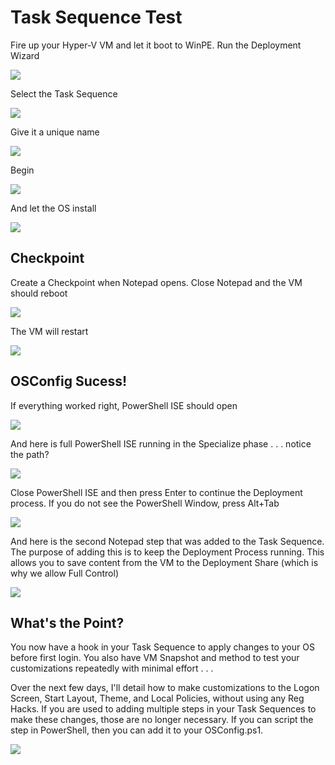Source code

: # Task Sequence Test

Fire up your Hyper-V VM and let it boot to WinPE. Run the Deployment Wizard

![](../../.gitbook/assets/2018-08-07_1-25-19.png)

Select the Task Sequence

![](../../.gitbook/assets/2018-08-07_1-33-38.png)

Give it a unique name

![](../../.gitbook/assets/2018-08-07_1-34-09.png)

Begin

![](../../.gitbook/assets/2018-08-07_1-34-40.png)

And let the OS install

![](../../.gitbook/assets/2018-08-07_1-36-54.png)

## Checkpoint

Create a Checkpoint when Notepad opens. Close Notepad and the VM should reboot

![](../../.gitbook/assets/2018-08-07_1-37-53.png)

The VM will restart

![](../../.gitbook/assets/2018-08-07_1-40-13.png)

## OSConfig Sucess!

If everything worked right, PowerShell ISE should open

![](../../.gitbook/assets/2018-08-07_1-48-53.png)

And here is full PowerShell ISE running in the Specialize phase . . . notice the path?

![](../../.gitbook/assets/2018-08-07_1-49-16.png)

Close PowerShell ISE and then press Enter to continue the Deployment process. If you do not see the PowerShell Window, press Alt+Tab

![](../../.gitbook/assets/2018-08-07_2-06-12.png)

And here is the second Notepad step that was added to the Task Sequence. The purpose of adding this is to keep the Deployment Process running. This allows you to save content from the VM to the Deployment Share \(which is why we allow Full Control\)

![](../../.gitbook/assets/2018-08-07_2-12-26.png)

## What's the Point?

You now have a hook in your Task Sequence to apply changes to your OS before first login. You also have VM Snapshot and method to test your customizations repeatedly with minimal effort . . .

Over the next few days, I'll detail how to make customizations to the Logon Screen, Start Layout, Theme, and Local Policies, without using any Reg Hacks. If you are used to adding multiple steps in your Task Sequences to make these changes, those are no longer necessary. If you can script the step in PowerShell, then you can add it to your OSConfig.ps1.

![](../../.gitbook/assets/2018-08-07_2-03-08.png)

+===+

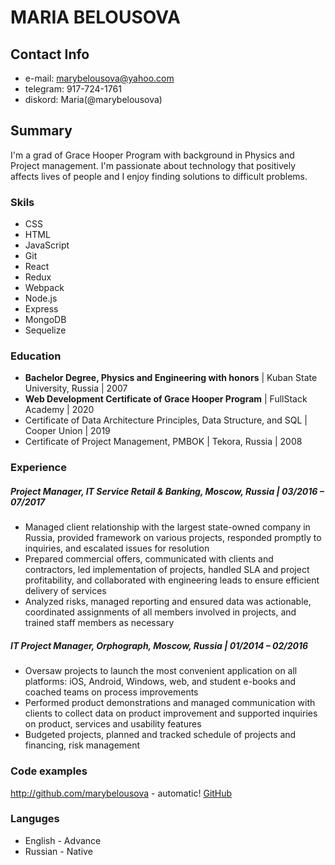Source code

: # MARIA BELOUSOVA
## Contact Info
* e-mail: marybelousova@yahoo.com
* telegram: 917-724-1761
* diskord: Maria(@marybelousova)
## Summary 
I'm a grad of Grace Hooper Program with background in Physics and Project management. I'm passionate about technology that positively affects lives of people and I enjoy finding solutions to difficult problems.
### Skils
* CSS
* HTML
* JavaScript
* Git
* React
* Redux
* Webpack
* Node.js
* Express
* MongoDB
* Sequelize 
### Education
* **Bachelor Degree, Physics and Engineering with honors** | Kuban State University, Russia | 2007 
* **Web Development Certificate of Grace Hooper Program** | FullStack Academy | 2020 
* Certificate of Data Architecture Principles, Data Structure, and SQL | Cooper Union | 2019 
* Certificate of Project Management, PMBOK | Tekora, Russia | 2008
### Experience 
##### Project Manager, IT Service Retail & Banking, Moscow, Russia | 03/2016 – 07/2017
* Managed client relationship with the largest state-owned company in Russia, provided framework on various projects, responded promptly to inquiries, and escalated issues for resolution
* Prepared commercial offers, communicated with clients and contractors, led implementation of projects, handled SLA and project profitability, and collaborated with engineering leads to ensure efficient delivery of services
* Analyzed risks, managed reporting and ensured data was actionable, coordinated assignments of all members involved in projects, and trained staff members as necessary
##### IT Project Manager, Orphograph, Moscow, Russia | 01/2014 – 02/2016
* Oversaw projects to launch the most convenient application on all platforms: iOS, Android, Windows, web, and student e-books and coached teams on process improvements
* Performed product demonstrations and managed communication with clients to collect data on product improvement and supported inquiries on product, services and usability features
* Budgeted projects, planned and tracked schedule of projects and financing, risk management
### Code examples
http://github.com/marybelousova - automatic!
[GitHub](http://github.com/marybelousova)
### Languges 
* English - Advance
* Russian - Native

+===+

### EXERCISE AIM
Everything from the line with "I'm a grad of" through the line with "Russian - Native" should be written out exactly as it appears above, end lines included, and nothing outside that range.

### ANSWER TO THIS PROBLEM
I'm a grad of Grace Hooper Program with background in Physics and Project management. I'm passionate about technology that positively affects lives of people and I enjoy finding solutions to difficult problems.
### Skils
* CSS
* HTML
* JavaScript
* Git
* React
* Redux
* Webpack
* Node.js
* Express
* MongoDB
* Sequelize 
### Education
* **Bachelor Degree, Physics and Engineering with honors** | Kuban State University, Russia | 2007 
* **Web Development Certificate of Grace Hooper Program** | FullStack Academy | 2020 
* Certificate of Data Architecture Principles, Data Structure, and SQL | Cooper Union | 2019 
* Certificate of Project Management, PMBOK | Tekora, Russia | 2008
### Experience 
##### Project Manager, IT Service Retail & Banking, Moscow, Russia | 03/2016 – 07/2017
* Managed client relationship with the largest state-owned company in Russia, provided framework on various projects, responded promptly to inquiries, and escalated issues for resolution
* Prepared commercial offers, communicated with clients and contractors, led implementation of projects, handled SLA and project profitability, and collaborated with engineering leads to ensure efficient delivery of services
* Analyzed risks, managed reporting and ensured data was actionable, coordinated assignments of all members involved in projects, and trained staff members as necessary
##### IT Project Manager, Orphograph, Moscow, Russia | 01/2014 – 02/2016
* Oversaw projects to launch the most convenient application on all platforms: iOS, Android, Windows, web, and student e-books and coached teams on process improvements
* Performed product demonstrations and managed communication with clients to collect data on product improvement and supported inquiries on product, services and usability features
* Budgeted projects, planned and tracked schedule of projects and financing, risk management
### Code examples
http://github.com/marybelousova - automatic!
[GitHub](http://github.com/marybelousova)
### Languges 
* English - Advance
* Russian - Native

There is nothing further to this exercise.